AI Developer for YOLO Data Model Improvement -- 2

Job ID: 39123999

Budget: $750 – $1,500 USD

Project Overview:
We are seeking a highly skilled AI Developer with a strong background in computer vision and deep learning to enhance our existing YOLO data model. The primary goal is to optimize the model's accuracy, speed, and reliability for real-time object detection tasks using our custom dataset.

Project Description & Responsibilities:

- Model Evaluation & Analysis:
+ Assess the current YOLO model performance.
+ Identify bottlenecks, accuracy issues, and areas for improvement.

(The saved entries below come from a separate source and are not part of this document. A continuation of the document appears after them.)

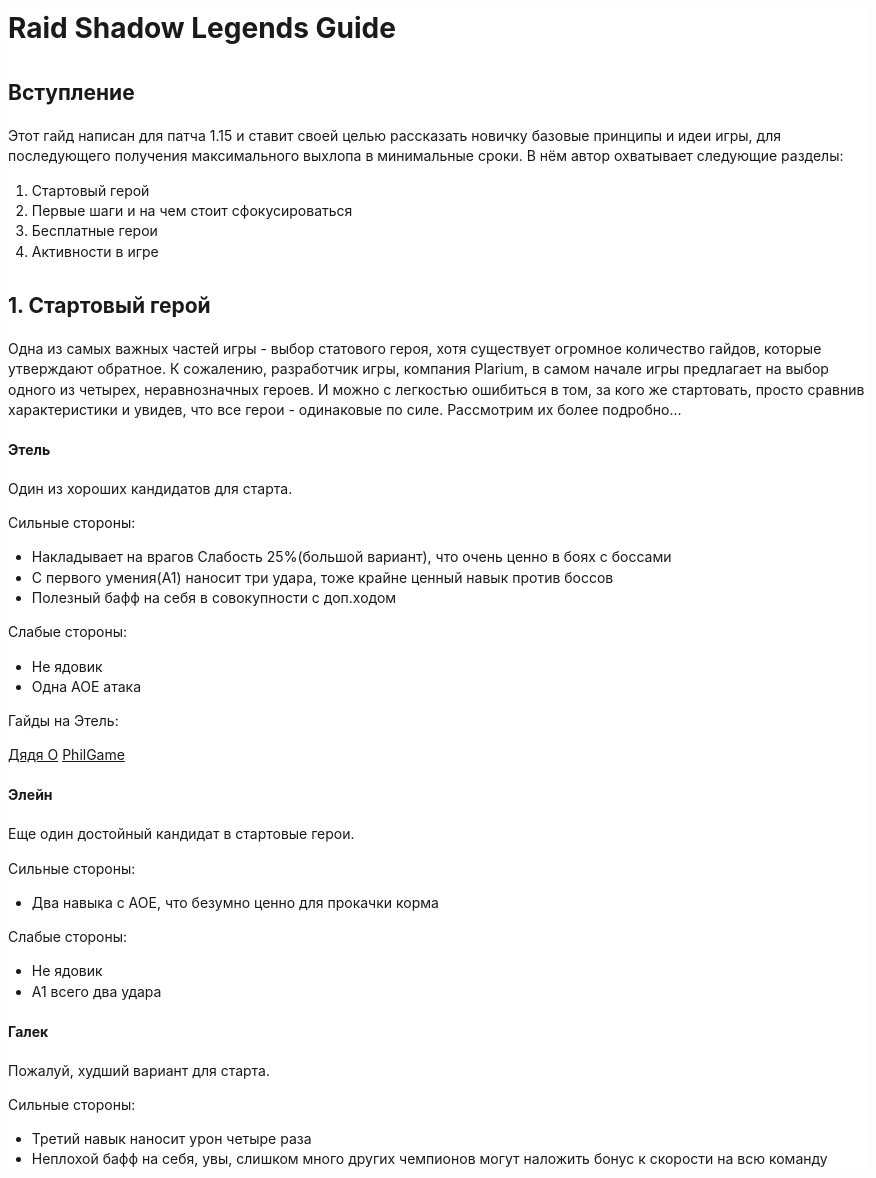 # Raid Shadow Legends Guide


## Вступление
Этот гайд написан для патча 1.15 и ставит своей целью рассказать новичку базовые принципы и идеи
игры, для последующего получения максимального выхлопа в минимальные сроки. В нём автор охватывает
следующие разделы:
1. Стартовый герой
2. Первые шаги и на чем стоит сфокусироваться 
3. Бесплатные герои
4. Активности в игре


## 1. Стартовый герой
Одна из самых важных частей игры - выбор статового героя, хотя существует огромное количество 
гайдов, которые утверждают обратное. 
К сожалению, разработчик игры, компания Plarium, в самом начале игры предлагает на выбор одного
из четырех, неравнозначных героев. И можно с легкостью ошибиться в том, за кого же стартовать, 
просто сравнив характеристики и увидев, что все герои - одинаковые по силе. Рассмотрим их более подробно...

#### Этель
Один из хороших кандидатов для старта. 

Сильные стороны:
* Накладывает на врагов Слабость 25%(большой вариант), что очень ценно в боях с боссами
* С первого умения(А1) наносит три удара, тоже крайне ценный навык против боссов
* Полезный бафф на себя в совокупности с доп.ходом

Слабые стороны:
* Не ядовик
* Одна АОЕ атака

Гайды на Этель: 

[Дядя О](https://www.youtube.com/watch?v=CzWIhzWZmlc)
[PhilGame](https://www.youtube.com/watch?v=d1Ekjo2_pwQ) 

#### Элейн
Еще один достойный кандидат в стартовые герои.

Сильные стороны:
* Два навыка с АОЕ, что безумно ценно для прокачки корма

Слабые стороны:
* Не ядовик
* А1 всего два удара

#### Галек
Пожалуй, худший вариант для старта.

Сильные стороны:
* Третий навык наносит урон четыре раза
* Неплохой бафф на себя, увы, слишком много других чемпионов могут наложить бонус к скорости на всю команду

- Optimization & Enhancement:
+ Refine network architecture and adjust hyperparameters.
+ Improve data augmentation strategies to better train the model.
+ Implement techniques to boost detection accuracy and reduce false positives/negatives.

- Testing & Validation:
+ Validate model performance improvements using robust evaluation metrics.
+ Iterate on the model based on testing feedback.

- Documentation & Collaboration:
+ Provide clear documentation for all changes made.
+ Collaborate with our team to integrate and deploy the improved model effectively.

- Required Skills & Qualifications:
+ Proven experience with YOLO (any version) and other real-time object detection frameworks.
+ Strong proficiency in Python/C++ and deep learning frameworks such as TensorFlow or PyTorch.
+ Solid understanding of neural network architectures, computer vision, and model optimization techniques.
+ Experience with data preprocessing, augmentation, and handling large-scale datasets.
+ Excellent problem-solving skills and the ability to communicate technical concepts effectively.

How to Apply:
Please submit your proposal including:
+ An overview of your experience with YOLO and similar projects.
+ Examples of previous work or a portfolio highlighting relevant projects.
+ A brief outline of your approach to optimizing and improving our YOLO data model.
+ Your availability and estimated timeline for the project.

We look forward to collaborating with a talented developer who is passionate about pushing the boundaries of real-time object detection.